Collected data:
◇ ◇ ◇ ◇ ◇ ◇ ◇

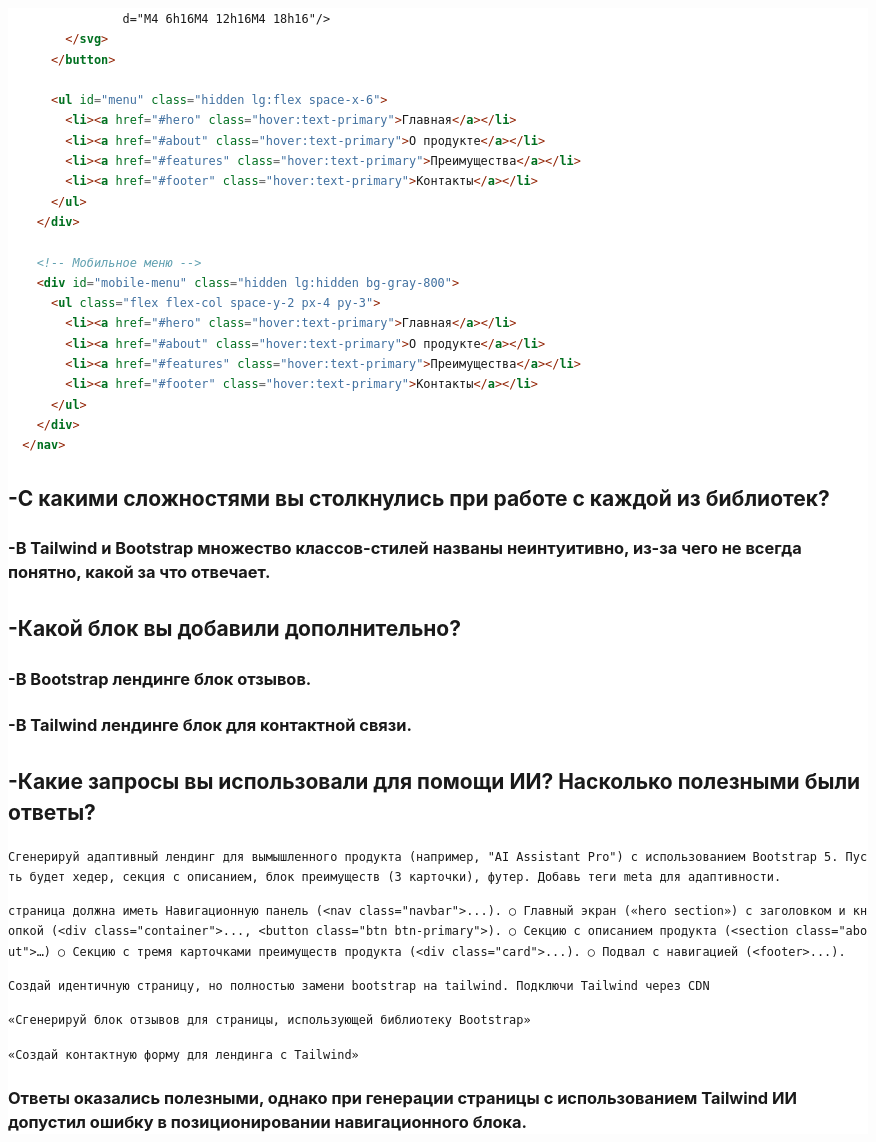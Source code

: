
 ```html
                d="M4 6h16M4 12h16M4 18h16"/>
        </svg>
      </button>

      <ul id="menu" class="hidden lg:flex space-x-6">
        <li><a href="#hero" class="hover:text-primary">Главная</a></li>
        <li><a href="#about" class="hover:text-primary">О продукте</a></li>
        <li><a href="#features" class="hover:text-primary">Преимущества</a></li>
        <li><a href="#footer" class="hover:text-primary">Контакты</a></li>
      </ul>
    </div>

    <!-- Мобильное меню -->
    <div id="mobile-menu" class="hidden lg:hidden bg-gray-800">
      <ul class="flex flex-col space-y-2 px-4 py-3">
        <li><a href="#hero" class="hover:text-primary">Главная</a></li>
        <li><a href="#about" class="hover:text-primary">О продукте</a></li>
        <li><a href="#features" class="hover:text-primary">Преимущества</a></li>
        <li><a href="#footer" class="hover:text-primary">Контакты</a></li>
      </ul>
    </div>
  </nav>
```
## -С какими сложностями вы столкнулись при работе с каждой из библиотек?
### -В Tailwind и Bootstrap множество классов-стилей названы неинтуитивно, из-за чего не всегда понятно, какой за что отвечает.
## -Какой блок вы добавили дополнительно?
### -В Bootstrap лендинге блок отзывов.
### -В Tailwind лендинге блок для контактной связи.
## -Какие запросы вы использовали для помощи ИИ? Насколько полезными были ответы?
```
Сгенерируй адаптивный лендинг для вымышленного продукта (например, "AI Assistant Pro") с использованием Bootstrap 5. Пусть будет хедер, секция с описанием, блок преимуществ (3 карточки), футер. Добавь теги meta для адаптивности.
```
```
страница должна иметь Навигационную панель (<nav class="navbar">...). ○ Главный экран («hero section») с заголовком и кнопкой (<div class="container">..., <button class="btn btn-primary">). ○ Секцию с описанием продукта (<section class="about">…) ○ Секцию с тремя карточками преимуществ продукта (<div class="card">...). ○ Подвал с навигацией (<footer>...).
```
```
Создай идентичную страницу, но полностью замени bootstrap на tailwind. Подключи Tailwind через CDN
```
```
«Сгенерируй блок отзывов для страницы, использующей библиотеку Bootstrap»
```
```
«Создай контактную форму для лендинга с Tailwind»
```
### Ответы оказались полезными, однако при генерации страницы с использованием Tailwind ИИ допустил ошибку в позиционировании навигационного блока.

◇ ◇ ◇ ◇ ◇ ◇ ◇

- _Exercise brief_
Without including the pictures, reproduce all entries exactly.

- _Reply_
Source code

:
 ```html
                d="M4 6h16M4 12h16M4 18h16"/>
        </svg>
      </button>

      <ul id="menu" class="hidden lg:flex space-x-6">
        <li><a href="#hero" class="hover:text-primary">Главная</a></li>
        <li><a href="#about" class="hover:text-primary">О продукте</a></li>
        <li><a href="#features" class="hover:text-primary">Преимущества</a></li>
        <li><a href="#footer" class="hover:text-primary">Контакты</a></li>
      </ul>
    </div>

    <!-- Мобильное меню -->
    <div id="mobile-menu" class="hidden lg:hidden bg-gray-800">
      <ul class="flex flex-col space-y-2 px-4 py-3">
        <li><a href="#hero" class="hover:text-primary">Главная</a></li>
        <li><a href="#about" class="hover:text-primary">О продукте</a></li>
        <li><a href="#features" class="hover:text-primary">Преимущества</a></li>
        <li><a href="#footer" class="hover:text-primary">Контакты</a></li>
      </ul>
    </div>
  </nav>
```
## -С какими сложностями вы столкнулись при работе с каждой из библиотек?
### -В Tailwind и Bootstrap множество классов-стилей названы неинтуитивно, из-за чего не всегда понятно, какой за что отвечает.
## -Какой блок вы добавили дополнительно?
### -В Bootstrap лендинге блок отзывов.
### -В Tailwind лендинге блок для контактной связи.
## -Какие запросы вы использовали для помощи ИИ? Насколько полезными были ответы?
```
Сгенерируй адаптивный лендинг для вымышленного продукта (например, "AI Assistant Pro") с использованием Bootstrap 5. Пусть будет хедер, секция с описанием, блок преимуществ (3 карточки), футер. Добавь теги meta для адаптивности.
```
```
страница должна иметь Навигационную панель (<nav class="navbar">...). ○ Главный экран («hero section») с заголовком и кнопкой (<div class="container">..., <button class="btn btn-primary">). ○ Секцию с описанием продукта (<section class="about">…) ○ Секцию с тремя карточками преимуществ продукта (<div class="card">...). ○ Подвал с навигацией (<footer>...).
```
```
Создай идентичную страницу, но полностью замени bootstrap на tailwind. Подключи Tailwind через CDN
```
```
«Сгенерируй блок отзывов для страницы, использующей библиотеку Bootstrap»
```
```
«Создай контактную форму для лендинга с Tailwind»
```
### Ответы оказались полезными, однако при генерации страницы с использованием Tailwind ИИ допустил ошибку в позиционировании навигационного блока.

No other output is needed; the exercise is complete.